[Source data]
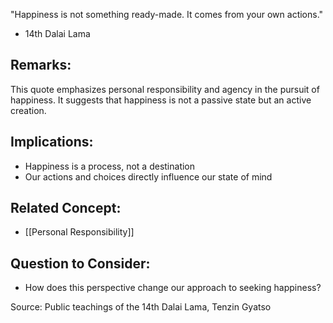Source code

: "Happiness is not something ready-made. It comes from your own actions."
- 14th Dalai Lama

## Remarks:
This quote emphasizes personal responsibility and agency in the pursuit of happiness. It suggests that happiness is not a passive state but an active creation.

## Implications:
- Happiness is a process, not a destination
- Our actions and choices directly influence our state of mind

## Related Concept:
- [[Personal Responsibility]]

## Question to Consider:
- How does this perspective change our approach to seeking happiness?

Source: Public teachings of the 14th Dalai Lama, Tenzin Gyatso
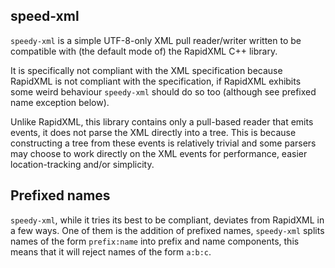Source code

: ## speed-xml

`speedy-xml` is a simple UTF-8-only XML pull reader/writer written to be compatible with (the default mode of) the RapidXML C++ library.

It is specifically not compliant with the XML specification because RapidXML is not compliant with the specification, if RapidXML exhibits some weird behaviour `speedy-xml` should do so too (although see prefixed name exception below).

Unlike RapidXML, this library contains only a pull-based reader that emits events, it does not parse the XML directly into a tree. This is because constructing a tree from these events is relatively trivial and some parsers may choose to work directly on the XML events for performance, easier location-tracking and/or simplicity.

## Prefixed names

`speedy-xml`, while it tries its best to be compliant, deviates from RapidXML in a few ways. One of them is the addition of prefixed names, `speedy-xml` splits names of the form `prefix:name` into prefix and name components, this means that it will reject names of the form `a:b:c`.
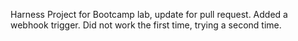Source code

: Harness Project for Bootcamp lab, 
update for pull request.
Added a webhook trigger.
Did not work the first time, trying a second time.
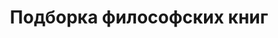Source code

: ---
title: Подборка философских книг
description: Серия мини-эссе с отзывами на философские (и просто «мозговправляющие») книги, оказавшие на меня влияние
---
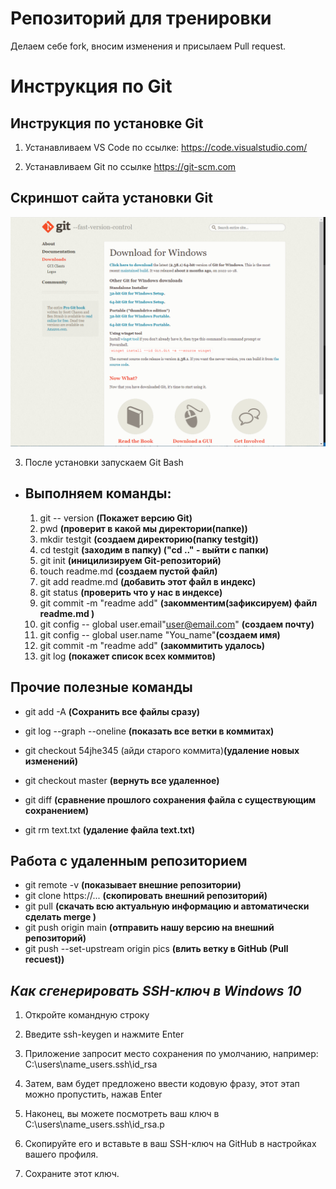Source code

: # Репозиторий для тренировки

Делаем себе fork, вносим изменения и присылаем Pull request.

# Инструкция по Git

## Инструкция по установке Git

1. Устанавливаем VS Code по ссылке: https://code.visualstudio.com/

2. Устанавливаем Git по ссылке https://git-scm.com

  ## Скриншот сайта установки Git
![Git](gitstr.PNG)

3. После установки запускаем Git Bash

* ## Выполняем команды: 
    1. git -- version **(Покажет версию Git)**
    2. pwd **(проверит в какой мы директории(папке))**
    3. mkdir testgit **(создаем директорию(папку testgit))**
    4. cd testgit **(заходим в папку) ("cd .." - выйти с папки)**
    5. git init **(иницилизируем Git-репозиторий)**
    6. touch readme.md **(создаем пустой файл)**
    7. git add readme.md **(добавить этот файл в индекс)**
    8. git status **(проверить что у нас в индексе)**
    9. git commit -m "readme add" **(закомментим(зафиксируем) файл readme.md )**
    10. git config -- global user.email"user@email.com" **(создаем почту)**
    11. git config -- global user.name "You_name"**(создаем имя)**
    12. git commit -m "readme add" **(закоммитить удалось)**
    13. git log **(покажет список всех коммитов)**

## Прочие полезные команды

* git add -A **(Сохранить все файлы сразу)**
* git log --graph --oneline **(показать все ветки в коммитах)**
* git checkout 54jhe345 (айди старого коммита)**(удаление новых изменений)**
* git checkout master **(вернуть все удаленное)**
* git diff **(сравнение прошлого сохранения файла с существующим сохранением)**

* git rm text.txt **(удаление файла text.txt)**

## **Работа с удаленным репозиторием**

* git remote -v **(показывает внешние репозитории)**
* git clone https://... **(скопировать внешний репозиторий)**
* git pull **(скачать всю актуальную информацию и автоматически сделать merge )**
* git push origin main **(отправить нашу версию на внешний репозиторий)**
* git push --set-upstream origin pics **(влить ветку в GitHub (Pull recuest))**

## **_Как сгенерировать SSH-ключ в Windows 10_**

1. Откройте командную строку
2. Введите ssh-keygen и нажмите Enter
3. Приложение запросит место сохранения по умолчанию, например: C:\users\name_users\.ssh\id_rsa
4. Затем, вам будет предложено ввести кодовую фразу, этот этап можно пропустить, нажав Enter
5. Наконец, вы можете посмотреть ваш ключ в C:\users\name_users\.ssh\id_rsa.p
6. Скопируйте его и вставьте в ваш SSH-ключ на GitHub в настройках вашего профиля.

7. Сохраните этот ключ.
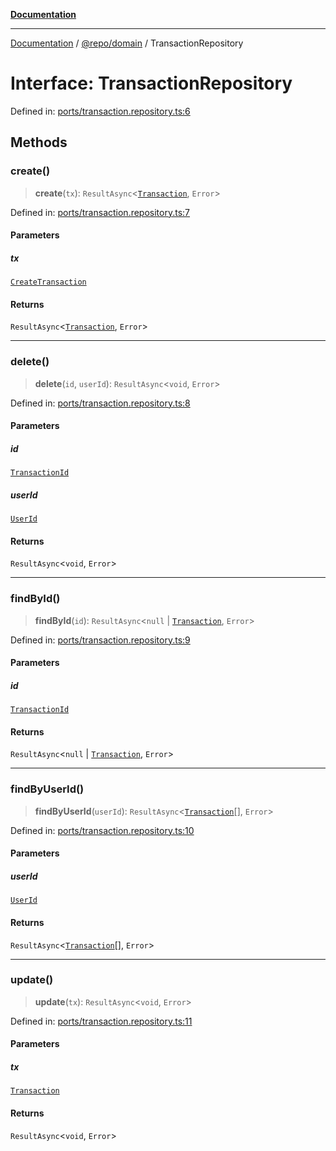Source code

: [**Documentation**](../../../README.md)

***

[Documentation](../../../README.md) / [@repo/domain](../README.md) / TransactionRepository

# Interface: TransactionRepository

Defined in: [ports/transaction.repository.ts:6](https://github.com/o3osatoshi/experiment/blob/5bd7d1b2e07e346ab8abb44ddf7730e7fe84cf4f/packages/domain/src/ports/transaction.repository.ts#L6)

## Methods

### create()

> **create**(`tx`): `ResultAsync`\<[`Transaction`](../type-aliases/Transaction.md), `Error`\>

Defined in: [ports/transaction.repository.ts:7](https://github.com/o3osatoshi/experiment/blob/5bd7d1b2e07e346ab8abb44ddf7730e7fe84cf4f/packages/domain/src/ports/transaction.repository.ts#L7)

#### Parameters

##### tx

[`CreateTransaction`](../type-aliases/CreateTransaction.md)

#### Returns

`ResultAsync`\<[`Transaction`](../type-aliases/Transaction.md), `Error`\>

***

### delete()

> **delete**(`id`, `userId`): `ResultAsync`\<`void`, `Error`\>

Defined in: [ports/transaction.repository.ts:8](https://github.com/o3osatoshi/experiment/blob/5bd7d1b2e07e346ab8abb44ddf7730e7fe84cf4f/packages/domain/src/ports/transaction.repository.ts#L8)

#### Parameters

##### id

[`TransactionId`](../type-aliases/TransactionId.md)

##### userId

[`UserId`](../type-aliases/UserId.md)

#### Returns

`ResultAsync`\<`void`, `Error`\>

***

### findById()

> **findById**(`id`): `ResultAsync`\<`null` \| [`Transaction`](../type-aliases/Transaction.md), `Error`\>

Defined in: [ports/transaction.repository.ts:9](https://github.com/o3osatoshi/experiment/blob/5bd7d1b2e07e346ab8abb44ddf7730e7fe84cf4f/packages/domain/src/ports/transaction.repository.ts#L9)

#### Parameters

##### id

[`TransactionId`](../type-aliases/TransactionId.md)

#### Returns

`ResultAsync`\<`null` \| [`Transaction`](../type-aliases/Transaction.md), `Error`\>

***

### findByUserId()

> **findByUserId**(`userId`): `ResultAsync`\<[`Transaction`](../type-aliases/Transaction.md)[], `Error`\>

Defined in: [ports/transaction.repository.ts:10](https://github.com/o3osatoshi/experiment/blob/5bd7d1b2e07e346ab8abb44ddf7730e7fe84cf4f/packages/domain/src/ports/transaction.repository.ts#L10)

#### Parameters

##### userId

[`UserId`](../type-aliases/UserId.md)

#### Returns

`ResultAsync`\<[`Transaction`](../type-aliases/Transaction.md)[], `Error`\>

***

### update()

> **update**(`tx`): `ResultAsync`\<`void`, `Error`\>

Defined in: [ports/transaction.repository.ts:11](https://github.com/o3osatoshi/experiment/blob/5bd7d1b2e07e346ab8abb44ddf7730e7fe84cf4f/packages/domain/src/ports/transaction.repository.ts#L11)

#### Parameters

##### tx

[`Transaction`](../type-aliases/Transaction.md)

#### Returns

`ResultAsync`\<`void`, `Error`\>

---

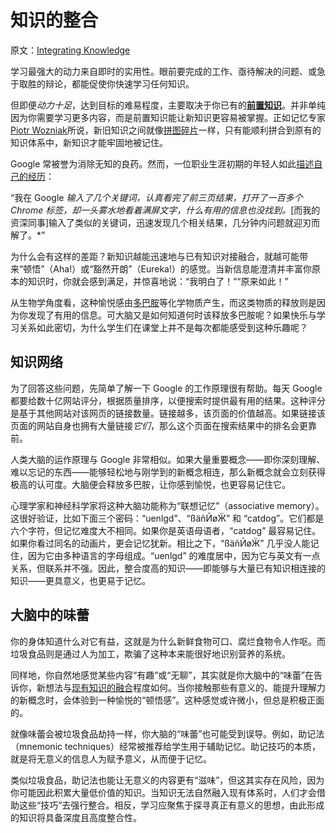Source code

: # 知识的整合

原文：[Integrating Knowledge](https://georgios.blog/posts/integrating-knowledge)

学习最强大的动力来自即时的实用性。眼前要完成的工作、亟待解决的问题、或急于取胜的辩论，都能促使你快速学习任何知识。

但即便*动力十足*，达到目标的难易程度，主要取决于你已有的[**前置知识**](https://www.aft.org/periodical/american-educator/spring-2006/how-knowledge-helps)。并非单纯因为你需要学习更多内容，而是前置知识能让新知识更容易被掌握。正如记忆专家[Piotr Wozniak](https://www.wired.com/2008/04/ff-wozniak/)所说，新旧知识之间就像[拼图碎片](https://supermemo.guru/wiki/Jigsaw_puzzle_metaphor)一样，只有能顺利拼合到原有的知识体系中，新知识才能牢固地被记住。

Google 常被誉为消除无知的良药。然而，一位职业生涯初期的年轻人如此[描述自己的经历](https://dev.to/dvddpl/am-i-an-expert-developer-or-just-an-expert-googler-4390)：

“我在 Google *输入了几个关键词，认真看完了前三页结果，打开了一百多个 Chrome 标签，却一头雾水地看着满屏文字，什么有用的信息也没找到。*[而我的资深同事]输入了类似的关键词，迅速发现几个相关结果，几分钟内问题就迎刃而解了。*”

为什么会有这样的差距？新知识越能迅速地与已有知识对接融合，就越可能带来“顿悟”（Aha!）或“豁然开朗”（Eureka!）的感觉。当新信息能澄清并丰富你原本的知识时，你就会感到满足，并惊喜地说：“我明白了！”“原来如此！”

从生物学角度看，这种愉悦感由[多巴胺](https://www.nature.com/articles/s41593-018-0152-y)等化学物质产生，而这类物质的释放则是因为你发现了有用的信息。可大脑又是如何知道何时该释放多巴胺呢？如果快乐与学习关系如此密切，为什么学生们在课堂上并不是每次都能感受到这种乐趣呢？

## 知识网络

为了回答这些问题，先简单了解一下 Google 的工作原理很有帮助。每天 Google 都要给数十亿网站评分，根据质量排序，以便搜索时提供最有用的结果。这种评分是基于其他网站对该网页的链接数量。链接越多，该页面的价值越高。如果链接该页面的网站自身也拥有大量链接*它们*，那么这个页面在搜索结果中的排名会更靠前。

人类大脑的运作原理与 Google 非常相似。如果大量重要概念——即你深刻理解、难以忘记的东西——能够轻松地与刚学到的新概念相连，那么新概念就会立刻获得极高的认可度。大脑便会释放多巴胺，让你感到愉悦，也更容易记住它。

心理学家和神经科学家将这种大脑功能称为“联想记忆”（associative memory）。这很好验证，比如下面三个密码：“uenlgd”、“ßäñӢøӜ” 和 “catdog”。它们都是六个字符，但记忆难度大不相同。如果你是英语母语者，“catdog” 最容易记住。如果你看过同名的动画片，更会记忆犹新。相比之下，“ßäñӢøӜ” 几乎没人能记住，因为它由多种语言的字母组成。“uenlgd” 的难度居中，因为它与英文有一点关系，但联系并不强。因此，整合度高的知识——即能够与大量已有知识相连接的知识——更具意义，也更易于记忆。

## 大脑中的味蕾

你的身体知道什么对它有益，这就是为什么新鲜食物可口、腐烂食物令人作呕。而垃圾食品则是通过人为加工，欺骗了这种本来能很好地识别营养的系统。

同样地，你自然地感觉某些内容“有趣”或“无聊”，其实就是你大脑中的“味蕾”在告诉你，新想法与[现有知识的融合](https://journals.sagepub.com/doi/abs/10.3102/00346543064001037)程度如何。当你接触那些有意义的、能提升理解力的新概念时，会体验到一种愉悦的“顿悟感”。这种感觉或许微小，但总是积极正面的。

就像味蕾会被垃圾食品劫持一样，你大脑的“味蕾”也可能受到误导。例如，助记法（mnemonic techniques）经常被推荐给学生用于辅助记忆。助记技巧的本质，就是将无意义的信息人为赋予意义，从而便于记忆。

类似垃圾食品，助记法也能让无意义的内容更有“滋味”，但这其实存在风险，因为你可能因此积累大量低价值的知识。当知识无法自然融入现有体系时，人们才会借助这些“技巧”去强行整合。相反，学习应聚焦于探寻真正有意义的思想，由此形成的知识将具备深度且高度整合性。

---

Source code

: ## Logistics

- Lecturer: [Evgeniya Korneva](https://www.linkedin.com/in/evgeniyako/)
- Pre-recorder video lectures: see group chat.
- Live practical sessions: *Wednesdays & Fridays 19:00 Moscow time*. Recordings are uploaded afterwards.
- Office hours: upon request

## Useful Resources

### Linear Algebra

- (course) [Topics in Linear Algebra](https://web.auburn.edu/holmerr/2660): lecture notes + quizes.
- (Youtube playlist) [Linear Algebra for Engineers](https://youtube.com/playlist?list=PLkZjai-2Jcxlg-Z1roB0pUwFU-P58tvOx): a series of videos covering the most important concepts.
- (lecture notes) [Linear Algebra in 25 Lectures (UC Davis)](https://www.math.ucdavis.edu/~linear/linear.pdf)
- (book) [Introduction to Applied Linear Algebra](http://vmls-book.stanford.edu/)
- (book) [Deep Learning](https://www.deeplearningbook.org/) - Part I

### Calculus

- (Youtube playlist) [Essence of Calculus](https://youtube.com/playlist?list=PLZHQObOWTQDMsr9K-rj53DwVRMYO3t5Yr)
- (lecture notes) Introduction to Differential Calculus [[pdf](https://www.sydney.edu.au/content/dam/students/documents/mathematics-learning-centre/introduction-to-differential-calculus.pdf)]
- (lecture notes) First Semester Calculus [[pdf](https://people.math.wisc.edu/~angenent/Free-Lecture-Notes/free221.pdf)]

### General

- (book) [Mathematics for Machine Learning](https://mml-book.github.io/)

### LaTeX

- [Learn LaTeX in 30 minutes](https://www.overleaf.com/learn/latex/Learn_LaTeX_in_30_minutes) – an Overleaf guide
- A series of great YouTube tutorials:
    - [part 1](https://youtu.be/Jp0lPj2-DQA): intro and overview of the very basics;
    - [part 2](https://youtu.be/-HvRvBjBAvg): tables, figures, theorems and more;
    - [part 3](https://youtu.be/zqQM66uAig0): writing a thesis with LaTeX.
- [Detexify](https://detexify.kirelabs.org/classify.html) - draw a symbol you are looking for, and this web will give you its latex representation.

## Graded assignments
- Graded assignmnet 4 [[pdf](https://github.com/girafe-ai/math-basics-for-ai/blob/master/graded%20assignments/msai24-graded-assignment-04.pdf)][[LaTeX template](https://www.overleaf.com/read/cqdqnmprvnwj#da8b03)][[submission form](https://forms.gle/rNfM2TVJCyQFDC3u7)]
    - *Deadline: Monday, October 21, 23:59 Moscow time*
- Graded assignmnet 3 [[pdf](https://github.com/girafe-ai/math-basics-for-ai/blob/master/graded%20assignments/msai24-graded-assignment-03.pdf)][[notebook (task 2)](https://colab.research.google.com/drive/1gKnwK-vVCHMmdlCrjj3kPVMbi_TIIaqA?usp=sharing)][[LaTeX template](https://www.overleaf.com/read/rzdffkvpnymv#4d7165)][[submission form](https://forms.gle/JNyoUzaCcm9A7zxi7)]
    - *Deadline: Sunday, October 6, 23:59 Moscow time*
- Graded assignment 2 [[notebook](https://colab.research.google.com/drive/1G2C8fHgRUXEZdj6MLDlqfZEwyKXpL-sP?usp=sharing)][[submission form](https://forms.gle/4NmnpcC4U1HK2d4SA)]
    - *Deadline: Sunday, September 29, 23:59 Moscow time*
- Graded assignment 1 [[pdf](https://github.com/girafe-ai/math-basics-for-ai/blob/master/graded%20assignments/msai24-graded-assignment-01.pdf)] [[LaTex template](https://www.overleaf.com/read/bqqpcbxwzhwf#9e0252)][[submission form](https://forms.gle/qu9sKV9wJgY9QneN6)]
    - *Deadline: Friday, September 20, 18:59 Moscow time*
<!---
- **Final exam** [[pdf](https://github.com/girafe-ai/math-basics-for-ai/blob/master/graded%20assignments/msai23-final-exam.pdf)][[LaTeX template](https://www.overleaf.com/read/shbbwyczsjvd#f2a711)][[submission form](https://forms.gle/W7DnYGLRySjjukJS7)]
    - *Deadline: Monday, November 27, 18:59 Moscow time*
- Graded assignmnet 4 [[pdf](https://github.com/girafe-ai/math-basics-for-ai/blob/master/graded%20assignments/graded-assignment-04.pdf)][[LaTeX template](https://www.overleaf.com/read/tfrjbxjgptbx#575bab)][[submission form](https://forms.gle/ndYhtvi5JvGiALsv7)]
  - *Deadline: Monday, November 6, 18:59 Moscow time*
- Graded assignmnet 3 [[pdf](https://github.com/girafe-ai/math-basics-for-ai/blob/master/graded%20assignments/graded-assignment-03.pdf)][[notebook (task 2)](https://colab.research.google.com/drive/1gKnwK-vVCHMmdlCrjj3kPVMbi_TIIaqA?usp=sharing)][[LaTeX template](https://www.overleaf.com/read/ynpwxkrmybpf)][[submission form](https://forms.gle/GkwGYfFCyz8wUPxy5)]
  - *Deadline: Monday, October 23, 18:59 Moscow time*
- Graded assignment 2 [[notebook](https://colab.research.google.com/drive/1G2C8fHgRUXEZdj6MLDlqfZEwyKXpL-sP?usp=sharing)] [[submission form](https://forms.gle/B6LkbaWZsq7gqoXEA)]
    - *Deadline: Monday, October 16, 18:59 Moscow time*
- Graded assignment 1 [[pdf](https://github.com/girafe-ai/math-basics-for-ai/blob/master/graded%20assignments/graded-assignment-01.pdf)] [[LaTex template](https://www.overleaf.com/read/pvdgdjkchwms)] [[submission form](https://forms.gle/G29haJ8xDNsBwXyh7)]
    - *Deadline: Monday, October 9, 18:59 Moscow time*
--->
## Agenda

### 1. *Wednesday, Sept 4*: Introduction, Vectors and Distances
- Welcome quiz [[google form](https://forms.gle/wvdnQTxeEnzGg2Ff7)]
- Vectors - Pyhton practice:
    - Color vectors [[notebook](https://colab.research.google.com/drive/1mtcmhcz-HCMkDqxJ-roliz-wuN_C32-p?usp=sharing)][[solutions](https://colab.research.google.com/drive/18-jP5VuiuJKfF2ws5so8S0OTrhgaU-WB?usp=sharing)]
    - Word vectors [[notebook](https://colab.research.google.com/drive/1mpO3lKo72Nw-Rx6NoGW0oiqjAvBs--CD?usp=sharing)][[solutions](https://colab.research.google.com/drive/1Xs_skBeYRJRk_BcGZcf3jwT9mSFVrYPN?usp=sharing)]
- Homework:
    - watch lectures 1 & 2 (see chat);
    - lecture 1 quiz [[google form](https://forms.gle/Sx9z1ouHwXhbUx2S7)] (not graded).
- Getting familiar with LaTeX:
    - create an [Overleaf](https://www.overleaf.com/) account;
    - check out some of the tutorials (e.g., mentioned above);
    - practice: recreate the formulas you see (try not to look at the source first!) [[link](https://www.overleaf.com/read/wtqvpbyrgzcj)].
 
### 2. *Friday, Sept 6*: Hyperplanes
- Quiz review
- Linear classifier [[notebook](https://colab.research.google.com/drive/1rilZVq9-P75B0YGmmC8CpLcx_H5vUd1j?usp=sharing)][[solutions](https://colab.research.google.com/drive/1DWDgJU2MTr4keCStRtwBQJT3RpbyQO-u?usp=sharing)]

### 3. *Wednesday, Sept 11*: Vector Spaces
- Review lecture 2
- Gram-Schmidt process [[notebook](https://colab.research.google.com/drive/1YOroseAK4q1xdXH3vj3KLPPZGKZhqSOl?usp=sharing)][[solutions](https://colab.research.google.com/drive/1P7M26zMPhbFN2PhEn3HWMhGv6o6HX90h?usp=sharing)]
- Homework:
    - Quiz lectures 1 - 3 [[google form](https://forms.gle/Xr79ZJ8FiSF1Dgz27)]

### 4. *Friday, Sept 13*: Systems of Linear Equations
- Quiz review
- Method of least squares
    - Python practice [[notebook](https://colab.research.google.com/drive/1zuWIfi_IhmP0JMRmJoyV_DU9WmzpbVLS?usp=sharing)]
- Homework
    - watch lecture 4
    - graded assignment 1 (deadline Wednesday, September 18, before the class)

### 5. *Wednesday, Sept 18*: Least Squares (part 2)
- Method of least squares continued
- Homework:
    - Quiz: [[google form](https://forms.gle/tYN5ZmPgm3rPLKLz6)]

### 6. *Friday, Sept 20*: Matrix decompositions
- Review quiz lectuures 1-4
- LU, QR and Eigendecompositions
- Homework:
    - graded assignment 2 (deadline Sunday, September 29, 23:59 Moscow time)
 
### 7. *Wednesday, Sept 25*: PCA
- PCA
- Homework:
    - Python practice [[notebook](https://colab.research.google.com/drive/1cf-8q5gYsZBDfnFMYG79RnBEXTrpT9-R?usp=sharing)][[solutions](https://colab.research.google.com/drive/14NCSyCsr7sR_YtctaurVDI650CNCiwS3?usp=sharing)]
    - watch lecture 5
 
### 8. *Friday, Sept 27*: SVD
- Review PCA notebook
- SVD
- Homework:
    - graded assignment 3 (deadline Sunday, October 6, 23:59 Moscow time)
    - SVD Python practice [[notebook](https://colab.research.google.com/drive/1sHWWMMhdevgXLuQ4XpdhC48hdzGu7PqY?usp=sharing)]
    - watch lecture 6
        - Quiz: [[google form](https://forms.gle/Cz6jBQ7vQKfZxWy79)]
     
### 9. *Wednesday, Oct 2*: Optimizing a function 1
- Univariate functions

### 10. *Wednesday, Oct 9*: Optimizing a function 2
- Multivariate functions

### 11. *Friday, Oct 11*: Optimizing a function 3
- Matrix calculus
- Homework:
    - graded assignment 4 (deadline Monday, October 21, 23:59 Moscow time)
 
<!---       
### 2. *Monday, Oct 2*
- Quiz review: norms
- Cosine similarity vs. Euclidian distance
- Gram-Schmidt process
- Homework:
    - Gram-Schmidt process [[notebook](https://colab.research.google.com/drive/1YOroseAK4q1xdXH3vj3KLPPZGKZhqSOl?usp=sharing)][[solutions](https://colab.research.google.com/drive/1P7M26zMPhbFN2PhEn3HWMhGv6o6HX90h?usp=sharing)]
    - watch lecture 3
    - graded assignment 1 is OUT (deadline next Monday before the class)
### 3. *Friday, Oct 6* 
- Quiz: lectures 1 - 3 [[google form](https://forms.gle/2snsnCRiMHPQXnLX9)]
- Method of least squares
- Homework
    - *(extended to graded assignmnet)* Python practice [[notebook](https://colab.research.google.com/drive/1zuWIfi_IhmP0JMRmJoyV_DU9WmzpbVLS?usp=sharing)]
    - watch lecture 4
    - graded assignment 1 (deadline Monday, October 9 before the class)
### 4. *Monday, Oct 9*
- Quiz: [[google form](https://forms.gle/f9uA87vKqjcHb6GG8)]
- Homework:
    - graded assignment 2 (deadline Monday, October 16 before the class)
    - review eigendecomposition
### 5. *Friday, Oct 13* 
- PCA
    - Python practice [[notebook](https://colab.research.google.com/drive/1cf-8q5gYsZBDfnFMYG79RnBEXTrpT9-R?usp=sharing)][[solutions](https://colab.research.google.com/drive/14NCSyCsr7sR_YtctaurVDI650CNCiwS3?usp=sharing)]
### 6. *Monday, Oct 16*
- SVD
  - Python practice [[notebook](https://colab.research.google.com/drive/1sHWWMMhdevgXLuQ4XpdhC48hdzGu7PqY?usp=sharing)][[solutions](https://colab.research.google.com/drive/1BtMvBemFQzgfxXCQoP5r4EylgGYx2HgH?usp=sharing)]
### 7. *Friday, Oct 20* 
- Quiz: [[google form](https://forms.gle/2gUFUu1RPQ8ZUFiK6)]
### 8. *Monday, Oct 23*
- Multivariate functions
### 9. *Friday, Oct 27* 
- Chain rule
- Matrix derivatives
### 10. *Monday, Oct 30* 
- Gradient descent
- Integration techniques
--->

WHAT TO DO: Report each line above containing the string "Устанавливаем".

EXERCISE RESULT:
1. Устанавливаем VS Code по ссылке: https://code.visualstudio.com/
2. Устанавливаем Git по ссылке https://git-scm.com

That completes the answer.